IN THE HIGH COUR T OF JUDICATURE AT PATNA Cr.Misc. No.16295 of 2011 Ram Nandan Prasad @ Lakhan Lal, son of Late Ram Chandra Prasad, resident of mohalla- Rikabganj, P.S.-Tekari, District-Gaya. .........Petitioner. Versus 1. The State of Bihar. 2. Arbind Kumar, son of Late Laxmi Narain Singh, resident of Mohalla- Rikabganj, Ward No.6, P.S.-Tekari, District-Gaya. .....Opposite parties. -----------
2 13.09.2011 Petitioner / accused has come up against an order dated
17.3.2011 passed by Sri Parbal Dutta, Judicial Magistrate, Ist Class,
Gaya in connection with Tekari P.S. Case No.27 of 2008, G.R. No.268
of 2008, Trial No.1113 of 2010 whereby and where under a petition
under Section 239 of the Cr.P.C. filed on behalf of petitioner has been
rejected.
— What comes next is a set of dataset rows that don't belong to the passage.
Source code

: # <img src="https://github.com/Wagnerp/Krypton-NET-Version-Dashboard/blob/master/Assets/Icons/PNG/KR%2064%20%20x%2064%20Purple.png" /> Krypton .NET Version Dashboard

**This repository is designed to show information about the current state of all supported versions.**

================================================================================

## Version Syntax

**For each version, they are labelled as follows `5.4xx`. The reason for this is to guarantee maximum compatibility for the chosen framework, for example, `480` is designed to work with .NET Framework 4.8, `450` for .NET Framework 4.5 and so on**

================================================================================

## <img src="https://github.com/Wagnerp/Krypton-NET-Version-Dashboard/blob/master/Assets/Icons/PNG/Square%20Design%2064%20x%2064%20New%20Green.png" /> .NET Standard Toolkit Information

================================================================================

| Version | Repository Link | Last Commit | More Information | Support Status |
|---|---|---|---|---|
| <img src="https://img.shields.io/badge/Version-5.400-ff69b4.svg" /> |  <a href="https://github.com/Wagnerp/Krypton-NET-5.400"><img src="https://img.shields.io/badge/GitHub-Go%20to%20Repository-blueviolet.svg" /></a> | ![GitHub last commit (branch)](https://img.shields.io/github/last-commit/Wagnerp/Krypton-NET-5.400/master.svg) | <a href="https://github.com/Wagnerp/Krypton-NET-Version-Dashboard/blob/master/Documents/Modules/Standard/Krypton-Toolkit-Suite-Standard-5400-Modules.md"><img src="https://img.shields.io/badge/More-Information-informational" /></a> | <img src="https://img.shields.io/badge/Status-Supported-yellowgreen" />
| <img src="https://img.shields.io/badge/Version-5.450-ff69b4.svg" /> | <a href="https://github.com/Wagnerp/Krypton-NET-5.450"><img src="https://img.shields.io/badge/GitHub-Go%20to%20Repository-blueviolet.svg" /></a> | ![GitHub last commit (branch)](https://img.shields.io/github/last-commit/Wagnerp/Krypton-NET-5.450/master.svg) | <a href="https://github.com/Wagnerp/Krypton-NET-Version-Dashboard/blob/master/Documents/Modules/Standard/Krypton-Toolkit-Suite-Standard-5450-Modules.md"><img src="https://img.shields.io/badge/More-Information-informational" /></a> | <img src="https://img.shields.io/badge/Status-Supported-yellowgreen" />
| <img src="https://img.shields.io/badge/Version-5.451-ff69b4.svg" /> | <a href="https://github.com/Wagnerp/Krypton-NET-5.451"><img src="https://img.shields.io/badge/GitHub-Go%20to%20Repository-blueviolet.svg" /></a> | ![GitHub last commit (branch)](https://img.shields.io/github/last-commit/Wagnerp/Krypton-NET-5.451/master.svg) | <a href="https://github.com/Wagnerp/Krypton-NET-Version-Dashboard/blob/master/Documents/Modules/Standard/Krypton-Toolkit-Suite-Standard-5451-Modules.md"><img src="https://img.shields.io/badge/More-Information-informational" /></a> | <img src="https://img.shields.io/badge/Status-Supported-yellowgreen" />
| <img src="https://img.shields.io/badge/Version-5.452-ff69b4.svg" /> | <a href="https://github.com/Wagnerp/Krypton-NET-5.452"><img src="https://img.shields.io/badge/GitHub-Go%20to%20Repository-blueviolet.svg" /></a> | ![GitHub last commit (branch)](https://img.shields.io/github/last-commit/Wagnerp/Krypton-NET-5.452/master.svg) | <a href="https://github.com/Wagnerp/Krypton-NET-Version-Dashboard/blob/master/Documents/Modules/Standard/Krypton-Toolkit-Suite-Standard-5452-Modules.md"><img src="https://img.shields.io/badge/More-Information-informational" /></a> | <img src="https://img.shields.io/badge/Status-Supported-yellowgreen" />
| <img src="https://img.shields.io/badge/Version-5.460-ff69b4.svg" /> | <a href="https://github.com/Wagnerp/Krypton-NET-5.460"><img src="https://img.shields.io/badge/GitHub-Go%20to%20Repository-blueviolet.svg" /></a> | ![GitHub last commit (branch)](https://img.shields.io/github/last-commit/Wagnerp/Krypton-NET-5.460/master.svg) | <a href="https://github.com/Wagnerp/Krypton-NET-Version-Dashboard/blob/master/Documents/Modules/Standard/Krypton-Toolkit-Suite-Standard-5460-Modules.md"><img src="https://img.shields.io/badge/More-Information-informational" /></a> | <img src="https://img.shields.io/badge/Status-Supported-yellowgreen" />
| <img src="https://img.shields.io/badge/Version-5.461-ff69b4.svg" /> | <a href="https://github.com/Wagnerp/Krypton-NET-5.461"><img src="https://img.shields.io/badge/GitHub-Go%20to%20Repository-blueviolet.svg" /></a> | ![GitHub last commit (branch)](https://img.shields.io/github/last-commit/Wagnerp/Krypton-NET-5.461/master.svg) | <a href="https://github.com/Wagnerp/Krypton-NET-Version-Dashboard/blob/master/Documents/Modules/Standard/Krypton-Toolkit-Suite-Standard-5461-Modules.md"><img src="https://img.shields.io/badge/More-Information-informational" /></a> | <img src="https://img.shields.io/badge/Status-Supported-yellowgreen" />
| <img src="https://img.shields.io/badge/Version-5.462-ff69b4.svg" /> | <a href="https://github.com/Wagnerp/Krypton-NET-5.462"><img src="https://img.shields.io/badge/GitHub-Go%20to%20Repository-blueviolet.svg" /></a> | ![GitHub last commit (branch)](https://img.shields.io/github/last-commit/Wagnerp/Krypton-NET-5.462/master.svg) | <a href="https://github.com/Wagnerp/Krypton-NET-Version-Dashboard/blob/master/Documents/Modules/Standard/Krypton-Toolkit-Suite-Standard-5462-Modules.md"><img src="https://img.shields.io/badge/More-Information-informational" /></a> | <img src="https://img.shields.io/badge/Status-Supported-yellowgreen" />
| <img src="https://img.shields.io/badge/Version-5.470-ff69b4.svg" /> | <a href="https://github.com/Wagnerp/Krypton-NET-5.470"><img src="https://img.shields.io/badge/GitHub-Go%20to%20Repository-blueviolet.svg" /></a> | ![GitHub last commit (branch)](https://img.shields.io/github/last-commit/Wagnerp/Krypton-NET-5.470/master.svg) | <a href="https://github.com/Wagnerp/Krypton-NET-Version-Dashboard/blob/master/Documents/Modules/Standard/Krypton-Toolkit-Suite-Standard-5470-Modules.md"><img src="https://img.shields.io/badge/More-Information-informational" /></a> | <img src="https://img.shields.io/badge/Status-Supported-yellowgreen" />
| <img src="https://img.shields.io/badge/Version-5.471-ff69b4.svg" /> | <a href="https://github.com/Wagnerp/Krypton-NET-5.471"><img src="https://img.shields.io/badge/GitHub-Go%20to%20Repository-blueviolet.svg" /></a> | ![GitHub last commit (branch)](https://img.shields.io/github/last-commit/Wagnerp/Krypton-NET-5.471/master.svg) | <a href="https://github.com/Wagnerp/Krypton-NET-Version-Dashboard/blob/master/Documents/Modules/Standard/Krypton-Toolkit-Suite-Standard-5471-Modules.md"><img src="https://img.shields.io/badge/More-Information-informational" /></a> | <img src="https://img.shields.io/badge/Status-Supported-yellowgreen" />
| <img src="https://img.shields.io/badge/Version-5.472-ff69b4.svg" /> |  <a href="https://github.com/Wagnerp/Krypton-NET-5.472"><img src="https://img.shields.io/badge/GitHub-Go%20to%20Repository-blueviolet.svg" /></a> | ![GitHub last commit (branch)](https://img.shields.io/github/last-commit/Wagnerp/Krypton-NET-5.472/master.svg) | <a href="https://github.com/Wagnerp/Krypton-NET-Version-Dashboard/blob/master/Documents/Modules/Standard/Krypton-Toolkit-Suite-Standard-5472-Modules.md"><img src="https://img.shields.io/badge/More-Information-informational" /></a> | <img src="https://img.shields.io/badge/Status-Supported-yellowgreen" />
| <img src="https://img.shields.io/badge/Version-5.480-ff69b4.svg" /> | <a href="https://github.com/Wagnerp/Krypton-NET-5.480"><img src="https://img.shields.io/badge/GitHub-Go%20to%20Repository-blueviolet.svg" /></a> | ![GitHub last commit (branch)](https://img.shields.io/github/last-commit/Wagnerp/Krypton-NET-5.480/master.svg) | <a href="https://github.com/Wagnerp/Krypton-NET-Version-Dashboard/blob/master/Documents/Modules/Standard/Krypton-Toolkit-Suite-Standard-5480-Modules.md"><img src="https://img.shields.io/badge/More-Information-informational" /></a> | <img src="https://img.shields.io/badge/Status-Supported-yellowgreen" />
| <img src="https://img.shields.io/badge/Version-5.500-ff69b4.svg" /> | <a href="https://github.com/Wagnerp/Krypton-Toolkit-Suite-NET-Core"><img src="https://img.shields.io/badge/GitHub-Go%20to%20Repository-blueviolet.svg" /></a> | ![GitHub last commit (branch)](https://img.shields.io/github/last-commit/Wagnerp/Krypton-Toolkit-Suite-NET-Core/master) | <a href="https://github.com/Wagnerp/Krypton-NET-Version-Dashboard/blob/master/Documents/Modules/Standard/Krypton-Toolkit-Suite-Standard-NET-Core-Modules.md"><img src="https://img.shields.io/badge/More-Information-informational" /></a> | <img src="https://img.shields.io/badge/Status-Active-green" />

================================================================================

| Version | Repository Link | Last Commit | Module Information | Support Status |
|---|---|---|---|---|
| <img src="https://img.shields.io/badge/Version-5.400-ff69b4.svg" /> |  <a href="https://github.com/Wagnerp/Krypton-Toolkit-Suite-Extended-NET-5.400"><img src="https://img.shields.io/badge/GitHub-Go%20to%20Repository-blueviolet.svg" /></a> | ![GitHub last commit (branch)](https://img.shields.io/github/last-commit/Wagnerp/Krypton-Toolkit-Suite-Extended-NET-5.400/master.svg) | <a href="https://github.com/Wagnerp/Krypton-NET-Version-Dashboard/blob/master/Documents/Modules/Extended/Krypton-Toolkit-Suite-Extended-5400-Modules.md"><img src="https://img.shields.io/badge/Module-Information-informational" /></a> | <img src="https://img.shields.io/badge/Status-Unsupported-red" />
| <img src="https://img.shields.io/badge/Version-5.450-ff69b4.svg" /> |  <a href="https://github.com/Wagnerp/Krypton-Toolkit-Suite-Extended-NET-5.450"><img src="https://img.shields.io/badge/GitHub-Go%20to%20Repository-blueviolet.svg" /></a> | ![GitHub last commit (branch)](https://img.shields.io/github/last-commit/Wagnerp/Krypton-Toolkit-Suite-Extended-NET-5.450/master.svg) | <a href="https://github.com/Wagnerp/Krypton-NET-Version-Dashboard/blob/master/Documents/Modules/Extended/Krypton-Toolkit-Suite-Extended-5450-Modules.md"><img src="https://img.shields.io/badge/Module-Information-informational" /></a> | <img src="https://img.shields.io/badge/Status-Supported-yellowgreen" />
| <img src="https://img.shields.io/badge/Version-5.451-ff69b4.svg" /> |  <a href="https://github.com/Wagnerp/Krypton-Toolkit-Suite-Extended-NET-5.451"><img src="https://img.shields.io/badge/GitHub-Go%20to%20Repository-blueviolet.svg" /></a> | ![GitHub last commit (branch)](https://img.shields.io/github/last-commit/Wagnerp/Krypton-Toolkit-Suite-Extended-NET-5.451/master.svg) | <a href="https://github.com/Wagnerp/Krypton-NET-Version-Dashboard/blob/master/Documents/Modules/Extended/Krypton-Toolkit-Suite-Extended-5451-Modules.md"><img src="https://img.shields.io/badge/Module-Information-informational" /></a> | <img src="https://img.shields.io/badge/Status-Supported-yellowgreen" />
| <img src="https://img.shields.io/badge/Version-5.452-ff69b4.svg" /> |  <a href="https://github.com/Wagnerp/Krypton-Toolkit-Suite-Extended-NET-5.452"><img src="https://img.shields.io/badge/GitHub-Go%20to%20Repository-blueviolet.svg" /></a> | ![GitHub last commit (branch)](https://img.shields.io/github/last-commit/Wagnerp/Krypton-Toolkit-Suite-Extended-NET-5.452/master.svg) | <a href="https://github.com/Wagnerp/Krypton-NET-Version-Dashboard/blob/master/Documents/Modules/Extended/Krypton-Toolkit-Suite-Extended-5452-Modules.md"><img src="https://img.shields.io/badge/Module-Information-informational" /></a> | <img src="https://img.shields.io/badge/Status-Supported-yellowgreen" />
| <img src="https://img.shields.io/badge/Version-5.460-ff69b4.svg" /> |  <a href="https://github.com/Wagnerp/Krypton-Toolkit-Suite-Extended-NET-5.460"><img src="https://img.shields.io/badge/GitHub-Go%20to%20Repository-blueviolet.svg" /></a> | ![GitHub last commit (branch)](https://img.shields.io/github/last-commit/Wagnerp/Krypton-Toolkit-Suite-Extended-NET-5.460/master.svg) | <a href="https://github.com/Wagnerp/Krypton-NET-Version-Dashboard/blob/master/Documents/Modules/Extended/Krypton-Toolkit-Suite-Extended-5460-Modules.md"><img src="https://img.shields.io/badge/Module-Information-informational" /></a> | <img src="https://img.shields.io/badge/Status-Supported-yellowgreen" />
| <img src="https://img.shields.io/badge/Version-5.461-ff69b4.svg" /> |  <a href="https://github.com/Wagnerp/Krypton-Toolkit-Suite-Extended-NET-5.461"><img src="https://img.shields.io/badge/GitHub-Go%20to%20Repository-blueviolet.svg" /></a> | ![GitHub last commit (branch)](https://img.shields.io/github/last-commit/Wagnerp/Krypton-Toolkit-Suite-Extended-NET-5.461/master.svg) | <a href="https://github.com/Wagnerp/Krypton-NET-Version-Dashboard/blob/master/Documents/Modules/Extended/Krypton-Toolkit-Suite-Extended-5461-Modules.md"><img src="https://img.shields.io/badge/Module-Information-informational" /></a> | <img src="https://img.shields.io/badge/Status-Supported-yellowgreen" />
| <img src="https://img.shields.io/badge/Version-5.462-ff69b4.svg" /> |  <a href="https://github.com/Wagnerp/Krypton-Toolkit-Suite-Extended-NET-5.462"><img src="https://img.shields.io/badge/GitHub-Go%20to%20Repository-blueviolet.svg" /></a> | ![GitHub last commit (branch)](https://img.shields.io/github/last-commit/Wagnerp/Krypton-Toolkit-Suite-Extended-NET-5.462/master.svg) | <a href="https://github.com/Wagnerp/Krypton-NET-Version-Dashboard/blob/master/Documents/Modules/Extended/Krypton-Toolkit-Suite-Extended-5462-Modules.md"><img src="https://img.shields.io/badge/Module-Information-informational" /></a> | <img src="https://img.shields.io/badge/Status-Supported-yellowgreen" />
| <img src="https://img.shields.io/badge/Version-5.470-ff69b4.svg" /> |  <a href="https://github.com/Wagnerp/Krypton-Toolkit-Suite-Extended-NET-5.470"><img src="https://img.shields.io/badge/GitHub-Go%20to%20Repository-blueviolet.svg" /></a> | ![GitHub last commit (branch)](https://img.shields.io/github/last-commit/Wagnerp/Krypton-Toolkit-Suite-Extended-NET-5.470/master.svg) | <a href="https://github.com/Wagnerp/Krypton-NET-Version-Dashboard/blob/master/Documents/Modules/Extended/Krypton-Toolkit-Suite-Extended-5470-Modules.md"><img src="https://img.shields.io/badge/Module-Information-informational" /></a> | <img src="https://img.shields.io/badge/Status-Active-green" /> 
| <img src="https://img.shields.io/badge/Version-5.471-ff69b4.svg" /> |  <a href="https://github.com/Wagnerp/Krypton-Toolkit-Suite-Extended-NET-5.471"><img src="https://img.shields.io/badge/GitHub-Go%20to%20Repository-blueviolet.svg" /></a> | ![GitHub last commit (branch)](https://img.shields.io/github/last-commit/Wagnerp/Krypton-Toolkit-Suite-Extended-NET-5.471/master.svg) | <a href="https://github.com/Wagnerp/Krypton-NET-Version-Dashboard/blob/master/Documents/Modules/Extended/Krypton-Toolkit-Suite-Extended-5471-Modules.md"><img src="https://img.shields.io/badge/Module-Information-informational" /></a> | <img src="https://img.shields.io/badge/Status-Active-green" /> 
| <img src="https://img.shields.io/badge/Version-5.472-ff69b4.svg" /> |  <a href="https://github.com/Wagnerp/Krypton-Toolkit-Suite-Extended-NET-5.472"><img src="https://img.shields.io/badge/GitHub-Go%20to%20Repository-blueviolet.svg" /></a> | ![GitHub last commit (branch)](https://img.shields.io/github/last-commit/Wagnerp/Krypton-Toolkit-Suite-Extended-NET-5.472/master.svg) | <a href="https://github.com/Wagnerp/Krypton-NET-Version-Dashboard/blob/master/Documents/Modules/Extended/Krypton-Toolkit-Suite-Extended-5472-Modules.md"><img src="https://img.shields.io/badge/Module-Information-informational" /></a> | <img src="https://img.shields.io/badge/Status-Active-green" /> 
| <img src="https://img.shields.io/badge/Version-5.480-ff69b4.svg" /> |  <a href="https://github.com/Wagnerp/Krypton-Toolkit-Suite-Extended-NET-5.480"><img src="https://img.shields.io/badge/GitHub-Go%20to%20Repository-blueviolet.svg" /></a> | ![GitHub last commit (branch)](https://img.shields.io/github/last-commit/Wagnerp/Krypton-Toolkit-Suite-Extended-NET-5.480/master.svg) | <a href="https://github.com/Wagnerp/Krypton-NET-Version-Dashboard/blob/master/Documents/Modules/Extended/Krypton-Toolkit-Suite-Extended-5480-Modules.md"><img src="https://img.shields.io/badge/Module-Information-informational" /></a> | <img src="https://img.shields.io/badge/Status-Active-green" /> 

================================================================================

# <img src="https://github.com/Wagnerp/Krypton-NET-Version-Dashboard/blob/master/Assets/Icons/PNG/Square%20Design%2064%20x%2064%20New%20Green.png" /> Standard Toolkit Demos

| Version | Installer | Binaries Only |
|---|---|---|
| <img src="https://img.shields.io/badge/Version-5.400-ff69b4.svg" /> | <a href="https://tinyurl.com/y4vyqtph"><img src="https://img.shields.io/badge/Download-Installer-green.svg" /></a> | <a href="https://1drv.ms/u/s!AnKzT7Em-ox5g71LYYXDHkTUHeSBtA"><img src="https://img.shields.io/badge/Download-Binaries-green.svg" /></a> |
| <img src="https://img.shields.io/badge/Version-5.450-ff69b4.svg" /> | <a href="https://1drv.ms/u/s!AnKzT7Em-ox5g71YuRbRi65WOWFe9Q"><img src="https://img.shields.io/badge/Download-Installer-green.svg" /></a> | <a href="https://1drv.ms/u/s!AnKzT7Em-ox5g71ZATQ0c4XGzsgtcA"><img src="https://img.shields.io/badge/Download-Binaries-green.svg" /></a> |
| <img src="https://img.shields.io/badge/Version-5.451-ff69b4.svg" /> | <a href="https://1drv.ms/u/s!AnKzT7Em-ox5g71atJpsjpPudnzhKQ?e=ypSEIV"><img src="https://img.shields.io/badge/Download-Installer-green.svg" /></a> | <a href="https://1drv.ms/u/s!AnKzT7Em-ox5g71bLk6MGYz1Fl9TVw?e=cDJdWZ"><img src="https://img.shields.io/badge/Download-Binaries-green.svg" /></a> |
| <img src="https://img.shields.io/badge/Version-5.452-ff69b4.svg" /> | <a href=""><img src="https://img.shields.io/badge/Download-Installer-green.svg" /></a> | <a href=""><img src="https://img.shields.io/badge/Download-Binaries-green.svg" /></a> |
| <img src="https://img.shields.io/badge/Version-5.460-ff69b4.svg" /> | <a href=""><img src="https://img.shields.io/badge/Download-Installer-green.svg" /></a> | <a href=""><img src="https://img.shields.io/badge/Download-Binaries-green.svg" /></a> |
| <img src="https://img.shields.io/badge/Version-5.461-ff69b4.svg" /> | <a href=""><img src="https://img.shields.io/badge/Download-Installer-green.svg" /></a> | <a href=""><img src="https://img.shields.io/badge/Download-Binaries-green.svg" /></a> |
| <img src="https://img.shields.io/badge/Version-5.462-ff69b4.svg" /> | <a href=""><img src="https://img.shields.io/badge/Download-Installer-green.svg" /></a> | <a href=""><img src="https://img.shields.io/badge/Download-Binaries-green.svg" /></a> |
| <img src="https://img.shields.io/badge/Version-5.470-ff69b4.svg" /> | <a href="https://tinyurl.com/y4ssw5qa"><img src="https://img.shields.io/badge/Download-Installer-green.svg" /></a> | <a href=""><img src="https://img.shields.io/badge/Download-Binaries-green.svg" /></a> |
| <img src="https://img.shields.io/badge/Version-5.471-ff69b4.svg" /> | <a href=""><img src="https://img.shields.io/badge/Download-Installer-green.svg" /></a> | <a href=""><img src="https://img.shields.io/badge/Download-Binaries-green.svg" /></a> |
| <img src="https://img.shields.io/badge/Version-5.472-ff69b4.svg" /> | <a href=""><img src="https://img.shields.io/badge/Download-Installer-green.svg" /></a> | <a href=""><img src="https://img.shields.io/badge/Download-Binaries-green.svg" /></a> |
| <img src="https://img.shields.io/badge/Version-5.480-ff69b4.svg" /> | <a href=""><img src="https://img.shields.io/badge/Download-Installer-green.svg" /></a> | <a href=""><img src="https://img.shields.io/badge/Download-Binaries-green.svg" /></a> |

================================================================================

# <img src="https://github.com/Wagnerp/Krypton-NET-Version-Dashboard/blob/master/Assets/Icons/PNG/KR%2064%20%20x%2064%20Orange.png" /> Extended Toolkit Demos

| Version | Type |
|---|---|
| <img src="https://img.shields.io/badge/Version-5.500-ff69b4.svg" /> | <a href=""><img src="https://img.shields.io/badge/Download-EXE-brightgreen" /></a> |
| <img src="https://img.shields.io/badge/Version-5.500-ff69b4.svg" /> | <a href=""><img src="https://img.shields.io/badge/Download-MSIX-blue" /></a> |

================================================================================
Shorn of unnecessary details, from Annexure-6 of the petition
it is evident that petitioner had approached this Court at an early count
vide Cr. Misc. No.7647 of 2009 challenging the order of cognizance
which was dismissed on 29.7.2010 on the ground that the grounds
which have been taken by the petitioner was not justifiable at that very
stage. Again the petitioner annexed with the documents, which has
visualized after dispute arisen amongst the parties since after alleged
date of occurrence that means to say from 08.02.2008 through which an
allegation happens to be of demand of Rangdari for permitting the
petitioner to erect mobile tower over his land on 30.10.2007, prayed for
discharge. Its refusal happens to be cause for filing instant petition.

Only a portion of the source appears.